ExxonMobil

ExxonMobil expects $200 million in job cuts charges

Human Capital

U.S. energy supermajor ExxonMobil expects up to $200 million in charges related to job cuts in 2021, figured in previously in the company’s cost-savings plans.

Illustration; Source: ExxonMobil

ExxonMobil said in a securities filing on Wednesday that the company would get hit with $200 million in charges regarding job cuts. This means that the company will spend more money this year as workers exit than in 2020.

Also, the supermajor will see total cash outflows between $400 million and $600 million, versus $47 million in 2020. According to ExxonMobil, it set aside some money last year toward the costs. The severance cost estimate does not include job cuts related to changes in the company’s portfolio.

Reductions should be “substantially complete” by year-end, including voluntary and involuntary exits and the use of fewer contractors. In the first quarter, the company had before-tax charges of $39 million mostly from employee separation costs in Singapore and Europe.

The company has already announced its intentions to reduce staffing levels at its Singapore affiliate with about 300 positions expected to be impacted by the end of 2021. This is 7 per cent of the company’s more than 4,000 employees in Singapore.

According to ExxonMobil’s filing, before-tax workforce reduction savings from its global staffing, including employees and contractors, are estimated to range between $1 billion and $2 billion per year after program completion when compared to 2019 levels.
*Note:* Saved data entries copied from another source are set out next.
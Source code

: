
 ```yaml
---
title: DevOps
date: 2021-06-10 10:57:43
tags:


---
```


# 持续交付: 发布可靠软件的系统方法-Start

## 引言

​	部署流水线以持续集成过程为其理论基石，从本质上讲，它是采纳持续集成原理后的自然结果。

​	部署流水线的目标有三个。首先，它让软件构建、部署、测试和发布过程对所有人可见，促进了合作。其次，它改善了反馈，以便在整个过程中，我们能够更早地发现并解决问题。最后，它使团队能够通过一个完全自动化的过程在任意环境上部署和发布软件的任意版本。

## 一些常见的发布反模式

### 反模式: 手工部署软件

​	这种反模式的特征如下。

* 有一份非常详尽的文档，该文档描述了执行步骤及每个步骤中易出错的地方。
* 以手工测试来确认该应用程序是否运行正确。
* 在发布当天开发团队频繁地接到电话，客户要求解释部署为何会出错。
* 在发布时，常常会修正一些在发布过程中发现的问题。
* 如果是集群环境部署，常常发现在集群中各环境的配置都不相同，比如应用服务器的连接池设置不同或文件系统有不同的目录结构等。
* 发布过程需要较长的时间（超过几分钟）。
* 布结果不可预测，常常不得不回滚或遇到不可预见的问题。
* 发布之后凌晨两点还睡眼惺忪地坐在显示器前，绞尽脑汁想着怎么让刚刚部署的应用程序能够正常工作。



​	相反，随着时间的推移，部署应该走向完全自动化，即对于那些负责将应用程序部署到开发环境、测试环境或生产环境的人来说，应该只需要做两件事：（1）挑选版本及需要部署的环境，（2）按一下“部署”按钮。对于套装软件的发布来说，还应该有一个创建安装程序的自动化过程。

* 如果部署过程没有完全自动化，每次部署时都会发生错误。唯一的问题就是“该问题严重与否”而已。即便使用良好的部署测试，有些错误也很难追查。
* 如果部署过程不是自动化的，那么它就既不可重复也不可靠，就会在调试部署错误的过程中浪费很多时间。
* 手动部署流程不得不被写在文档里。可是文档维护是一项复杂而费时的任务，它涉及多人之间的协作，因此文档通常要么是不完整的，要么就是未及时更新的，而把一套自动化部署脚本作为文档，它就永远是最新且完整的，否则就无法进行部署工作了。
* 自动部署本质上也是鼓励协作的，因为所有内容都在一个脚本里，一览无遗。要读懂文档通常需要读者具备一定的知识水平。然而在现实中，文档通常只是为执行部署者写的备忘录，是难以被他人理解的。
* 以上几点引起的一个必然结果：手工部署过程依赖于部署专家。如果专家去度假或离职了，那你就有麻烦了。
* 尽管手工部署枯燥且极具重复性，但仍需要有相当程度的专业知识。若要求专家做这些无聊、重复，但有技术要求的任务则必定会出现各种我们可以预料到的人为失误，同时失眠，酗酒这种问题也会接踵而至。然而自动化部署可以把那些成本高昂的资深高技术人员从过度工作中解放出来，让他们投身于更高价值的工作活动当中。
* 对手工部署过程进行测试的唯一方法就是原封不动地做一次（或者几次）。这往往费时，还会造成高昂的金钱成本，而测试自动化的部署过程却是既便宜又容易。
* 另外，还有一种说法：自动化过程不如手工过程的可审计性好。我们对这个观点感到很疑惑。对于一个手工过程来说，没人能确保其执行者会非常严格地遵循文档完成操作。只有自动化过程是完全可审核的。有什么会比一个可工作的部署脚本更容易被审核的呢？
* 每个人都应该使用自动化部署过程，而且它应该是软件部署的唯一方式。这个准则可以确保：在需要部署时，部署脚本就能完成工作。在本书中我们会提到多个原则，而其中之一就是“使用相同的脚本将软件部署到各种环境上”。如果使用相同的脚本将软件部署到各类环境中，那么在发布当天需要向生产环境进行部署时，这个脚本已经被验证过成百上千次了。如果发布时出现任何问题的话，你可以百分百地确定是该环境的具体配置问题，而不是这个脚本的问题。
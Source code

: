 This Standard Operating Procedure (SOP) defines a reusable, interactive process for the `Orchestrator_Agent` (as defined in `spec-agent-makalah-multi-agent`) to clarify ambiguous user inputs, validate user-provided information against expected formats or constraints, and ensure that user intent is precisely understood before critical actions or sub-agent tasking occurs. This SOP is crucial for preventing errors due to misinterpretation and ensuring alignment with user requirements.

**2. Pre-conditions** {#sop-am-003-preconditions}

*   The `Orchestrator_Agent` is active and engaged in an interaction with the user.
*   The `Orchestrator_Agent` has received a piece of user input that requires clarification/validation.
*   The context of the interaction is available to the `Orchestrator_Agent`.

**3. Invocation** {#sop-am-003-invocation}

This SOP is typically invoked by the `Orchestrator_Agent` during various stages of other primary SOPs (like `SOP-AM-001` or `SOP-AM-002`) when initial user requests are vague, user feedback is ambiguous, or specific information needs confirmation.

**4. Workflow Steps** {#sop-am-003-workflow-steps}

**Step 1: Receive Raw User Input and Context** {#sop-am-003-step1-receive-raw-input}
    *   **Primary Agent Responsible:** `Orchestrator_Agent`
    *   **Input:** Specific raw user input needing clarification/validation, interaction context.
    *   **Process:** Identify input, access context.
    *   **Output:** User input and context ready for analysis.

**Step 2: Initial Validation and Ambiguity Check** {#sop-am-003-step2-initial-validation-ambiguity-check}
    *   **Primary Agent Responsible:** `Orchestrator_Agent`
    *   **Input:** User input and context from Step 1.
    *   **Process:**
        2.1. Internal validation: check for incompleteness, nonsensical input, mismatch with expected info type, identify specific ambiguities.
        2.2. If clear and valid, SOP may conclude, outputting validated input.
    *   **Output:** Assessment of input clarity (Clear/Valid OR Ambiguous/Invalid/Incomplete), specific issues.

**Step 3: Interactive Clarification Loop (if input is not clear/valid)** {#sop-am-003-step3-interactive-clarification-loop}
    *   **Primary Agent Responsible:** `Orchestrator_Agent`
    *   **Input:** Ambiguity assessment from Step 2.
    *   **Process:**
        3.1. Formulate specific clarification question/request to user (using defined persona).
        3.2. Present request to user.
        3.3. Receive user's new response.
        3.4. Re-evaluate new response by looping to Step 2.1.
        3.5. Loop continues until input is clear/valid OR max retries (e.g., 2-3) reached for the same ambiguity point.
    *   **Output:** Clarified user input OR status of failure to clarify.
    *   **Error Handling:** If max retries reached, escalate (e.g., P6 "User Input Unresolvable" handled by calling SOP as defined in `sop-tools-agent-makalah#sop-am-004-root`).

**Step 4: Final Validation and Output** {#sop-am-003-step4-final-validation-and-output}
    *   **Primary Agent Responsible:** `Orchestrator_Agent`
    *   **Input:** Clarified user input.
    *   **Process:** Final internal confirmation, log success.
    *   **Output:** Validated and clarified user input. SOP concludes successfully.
The whole story of ExxonMobil cutting its global workforce began in October 2020. At the time, the supermajor said that it would cut its workforce by around 14,000 or 15 per cent – including contractors.

At the end of 2019, the company had about 88,300 workers, 13,300 of which are contractors.

This was in line with other oil majors like Shell, BP, and Chevron which previously announced workforce cuts between 10 and 15 per cent.

The talk of workforce cuts was preceded by ExxonMobil announcing more than $10 billion in budget cuts. Its capital investments for 2020 were about $23 billion, down from the previously announced $33 billion.

This was further curbed in early March 2021. The capital investment budget was reduced to the range of $16 billion to $19 billion. The company also reduced cash operating expenses by 15 per cent in 2020 and expects permanent structural savings of $6 billion a year by the end of 2023 versus 2019.

If nothing, a reduction in spending and higher oil prices enabled ExxonMobil to post estimated earnings of $2.7 billion in the first quarter of 2021 compared with a loss of $610 million in the same quarter last year.

Along with its capex reduction, ExxonMobil made public its plans to focus on developing technologies to reduce emissions, especially carbon capture and storage technology, and eliminate routine flaring by 2030.

Reducing emissions is ExxonMobil’s bone of contention with environmentalist groups and an activist firm since other oil majors – ShellBPEquinorTotal, and Eni – have all already pledged to become net-zero companies by 2050 or sooner.

Although, the company’s newly created business, ExxonMobil Low Carbon Solutions, is attempting to improve the company’s stature by commercializing low-emission technologies. One of them is the massive $100 billion carbon capture and storage (CCS) project which ExxonMobil believes will be critical to meeting Paris Agreement emission-reducing goals.